『Team B』Team B
観客のまばらなゴミだらけのバスケ会場と傷だらけのメンバーが描かれたジャケは、ベイルートとアーケイド・ファイアの両方に参加しているケリー・プラットによる新ユニット、チームBのデビュー作のもの。ケリーがほぼ全ての楽器を担当しているが、ベイルート、アーケイド、それにLCDサウンドシステムのメンバーが参加していて、ずいぶん自嘲的なジャケとバンド名にも何となく納得。

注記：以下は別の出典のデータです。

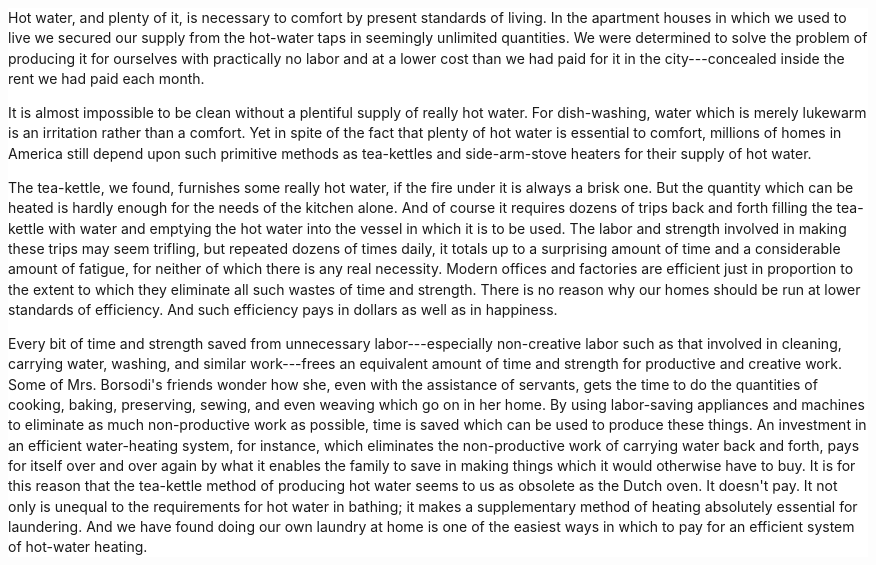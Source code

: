 Hot water, and plenty of it, is necessary to comfort by
present standards of living. In the apartment houses in
which we used to live we secured our supply from the
hot-water taps in seemingly unlimited quantities. We were
determined to solve the problem of producing it for
ourselves with practically no labor and at a lower cost than
we had paid for it in the city---concealed inside the rent
we had paid each month.

It is almost impossible to be clean without a plentiful
supply of really hot water. For dish-washing, water which is
merely lukewarm is an irritation rather than a comfort. Yet
in spite of the fact that plenty of hot water is essential
to comfort, millions of homes in America still depend upon
such primitive methods as tea-kettles and side-arm-stove
heaters for their supply of hot water.

The tea-kettle, we found, furnishes some really hot water,
if the fire under it is always a brisk one. But the quantity
which can be heated is hardly enough for the needs of the
kitchen alone. And of course it requires dozens of trips
back and forth filling the tea-kettle with water and
emptying the hot water into the vessel in which it is to be
used. The labor and strength involved in making these trips
may seem trifling, but repeated dozens of times daily, it
totals up to a surprising amount of time and a considerable
amount of fatigue, for neither of which there is any real
necessity. Modern offices and factories are efficient just
in proportion to the extent to which they eliminate all such
wastes of time and strength. There is no reason why our
homes should be run at lower standards of efficiency. And
such efficiency pays in dollars as well as in happiness.

Every bit of time and strength saved from unnecessary
labor---especially non-creative labor such as that involved
in cleaning, carrying water, washing, and similar
work---frees an equivalent amount of time and strength for
productive and creative work. Some of Mrs. Borsodi's friends
wonder how she, even with the assistance of servants, gets
the time to do the quantities of cooking, baking,
preserving, sewing, and even weaving which go on in her
home. By using labor-saving appliances and machines to
eliminate as much non-productive work as possible, time is
saved which can be used to produce these things. An
investment in an efficient water-heating system, for
instance, which eliminates the non-productive work of
carrying water back and forth, pays for itself over and over
again by what it enables the family to save in making things
which it would otherwise have to buy. It is for this reason
that the tea-kettle method of producing hot water seems to
us as obsolete as the Dutch oven. It doesn't pay. It not
only is unequal to the requirements for hot water in
bathing; it makes a supplementary method of heating
absolutely essential for laundering. And we have found doing
our own laundry at home is one of the easiest ways in which
to pay for an efficient system of hot-water heating.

バンドを知ったのは最近お世話になっているstereogum。ザック・コンドンは参加していない(2軍だから)けれど、ベイルートもアーケイドもどちらもファイナル・ファンタジーで知られるオーウェン・パレット絡みのバンドだし、ブラスやストリングスを多用した音だろうと思って聞いたらだいぶ違った。アップされていた「On My Mind」はメロウで物寂しげな味わいこそベイルートに共通するものの、ブラスもストリングスも無しの、レトロなキーボードを軸にしたブルー・アイド・ソウル。曲自体はシンプルながらも、キーボードのメロウな音色とケリー・パレットの哀愁を湛えた歌にはかなり胸にくるものがあり、そこに大きくエフェクトのかかったヨレヨレのギター・ソロが唐突に現れて端正な曲に歪みを加えるものだから、僕の心は揺さぶられ、思わず号泣した(してない)。
とは言え、この曲調で統一されているわけではなくて、良く言えば多彩な、悪く言えばとっ散らかった内容。グランジか!とツッコミたくなる轟音ギターの「No Purchase Necessary」、アイスランドのエレクトロ・バンドぽい「Misma」、チェロをフィーチャーしたルーファス気分の「Empty Hallways」、パトリック&ユージーンばりにダンサブルでコミカルでトラディショナルな「Life Is A Bore」と、節操なし。そんな中、アコギで歌うダウナーな「Hang Me」、フワフワしたキーボードとエフェクトをかけたヴォーカルがいい塩梅の「Tons Of Fun」、ベイルート風のブラスが挿されるもギターが完全に「イッツ・オンリー・ラヴ」な「Mystery Man」あたりは、ジョン・レノンを想起させてやまず、ケリー・パレットの音楽的な核は実はここらへんだったりして、とも思ったり。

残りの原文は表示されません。